This is written by my friend, fellow apologist and guest blogger, Kevin Moss. He writes from where he calls “across the pond,” in Wales, in the UK.
Last Saturday, my wife (Mags) was singing in a Christian choir, which annually organizes a large Christmas Concert in the St. David’s Hall in Cardiff. People come from all over Wales to it, and there’s a massed choir of hundred’s – and a children’s choir. Sixty happy, bubbly, energetic kids sing a repertoire of upbeat, Christmassy pieces.
It’s all great fun. The audience is several thousand strong and we ooh and aah over those sweet kids.
Except the whole thing is now entirely subverted by regulation. Because of the horrific abuse of children in the UK, over many decades, there’s now a vast rulebook of procedures to be followed by anyone working with them. This means that the adult choir members, many of whom know the children well from their own churches, are not allowed any contact with them. In the UK, anyone who ‘works’ with children has to have a ‘Criminal Records Bureau’ (CRB) check: if you don’t get vetted, then – tough – you can’t have contact with the children.

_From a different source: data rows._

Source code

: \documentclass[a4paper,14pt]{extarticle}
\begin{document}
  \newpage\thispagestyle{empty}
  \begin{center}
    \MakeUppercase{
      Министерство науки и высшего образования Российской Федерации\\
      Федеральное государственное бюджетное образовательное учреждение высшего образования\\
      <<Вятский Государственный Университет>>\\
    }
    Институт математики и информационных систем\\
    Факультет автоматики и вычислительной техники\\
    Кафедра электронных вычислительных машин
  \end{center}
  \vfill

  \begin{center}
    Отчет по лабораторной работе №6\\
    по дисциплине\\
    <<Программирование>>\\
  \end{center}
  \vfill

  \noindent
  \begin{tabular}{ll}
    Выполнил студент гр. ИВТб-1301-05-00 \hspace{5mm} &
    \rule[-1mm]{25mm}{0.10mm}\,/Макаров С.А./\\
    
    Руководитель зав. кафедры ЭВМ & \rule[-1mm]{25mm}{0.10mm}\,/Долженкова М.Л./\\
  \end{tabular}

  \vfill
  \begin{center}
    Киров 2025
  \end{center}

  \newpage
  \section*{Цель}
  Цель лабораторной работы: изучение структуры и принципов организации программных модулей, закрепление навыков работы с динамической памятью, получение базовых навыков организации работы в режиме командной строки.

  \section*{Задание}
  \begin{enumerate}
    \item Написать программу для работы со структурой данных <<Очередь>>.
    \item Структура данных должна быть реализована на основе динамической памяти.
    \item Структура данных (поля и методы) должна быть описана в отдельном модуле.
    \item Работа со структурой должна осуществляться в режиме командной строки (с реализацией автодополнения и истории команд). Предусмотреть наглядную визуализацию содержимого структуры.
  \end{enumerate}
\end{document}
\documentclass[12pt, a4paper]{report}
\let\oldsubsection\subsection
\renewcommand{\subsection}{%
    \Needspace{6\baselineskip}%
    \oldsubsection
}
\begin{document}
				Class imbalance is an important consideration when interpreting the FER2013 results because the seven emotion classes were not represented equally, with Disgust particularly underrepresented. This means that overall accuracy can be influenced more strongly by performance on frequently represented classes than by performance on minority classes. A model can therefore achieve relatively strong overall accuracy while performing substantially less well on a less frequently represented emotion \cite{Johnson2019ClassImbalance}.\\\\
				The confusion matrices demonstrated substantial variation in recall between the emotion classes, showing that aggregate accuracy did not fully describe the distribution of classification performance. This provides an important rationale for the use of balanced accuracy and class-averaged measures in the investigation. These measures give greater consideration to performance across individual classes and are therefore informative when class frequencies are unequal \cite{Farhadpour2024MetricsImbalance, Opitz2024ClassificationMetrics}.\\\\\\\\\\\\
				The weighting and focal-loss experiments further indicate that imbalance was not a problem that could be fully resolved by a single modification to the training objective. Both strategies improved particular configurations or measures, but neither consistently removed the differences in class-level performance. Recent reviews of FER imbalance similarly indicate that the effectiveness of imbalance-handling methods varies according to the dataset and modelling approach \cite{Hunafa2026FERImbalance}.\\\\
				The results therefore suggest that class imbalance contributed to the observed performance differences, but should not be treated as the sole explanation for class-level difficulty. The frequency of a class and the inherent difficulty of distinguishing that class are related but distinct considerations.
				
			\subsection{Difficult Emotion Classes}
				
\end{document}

Mags was heartbroken. When children she knows wanted to run to her for a hug, the adult supervisors had to pull them back. Adults without CRB checks could not even walk through a room where the children were grouped together. When a child was upset, or tired, or fell over and hurt themselves, if no CRB-vetted adult was available, then they had to be left to their own devices.
All of which is deeply disconcerting, but what’s the relevance here? Well, clearly, there is a background of abuse to be dealt with—human nature hasn’t noticeably improved since the time of the Canaanites. And then there’s the way we respond to it. The secular response to child abuse seems to see ‘compliance’ as the answer. The idea that people might be able to love kids in a positive, constructive way, isn’t factored into the bureaucracy which is designed to engineer out the possibility of abuse. But the same bureaucracy also has the effect of subverting the very possibility of something better. I’m not sure there are useful parallels to be drawn with God’s actions in relation to the Canaanites, but I do think that the apparent harshness of the secularist’s response to a phenomenon does effectively remove the grounds for their objection to God’s solution in this instance.
And I do think that, what we’d like to view as ‘progress’ (in a humanistic sense) is nothing of the sort.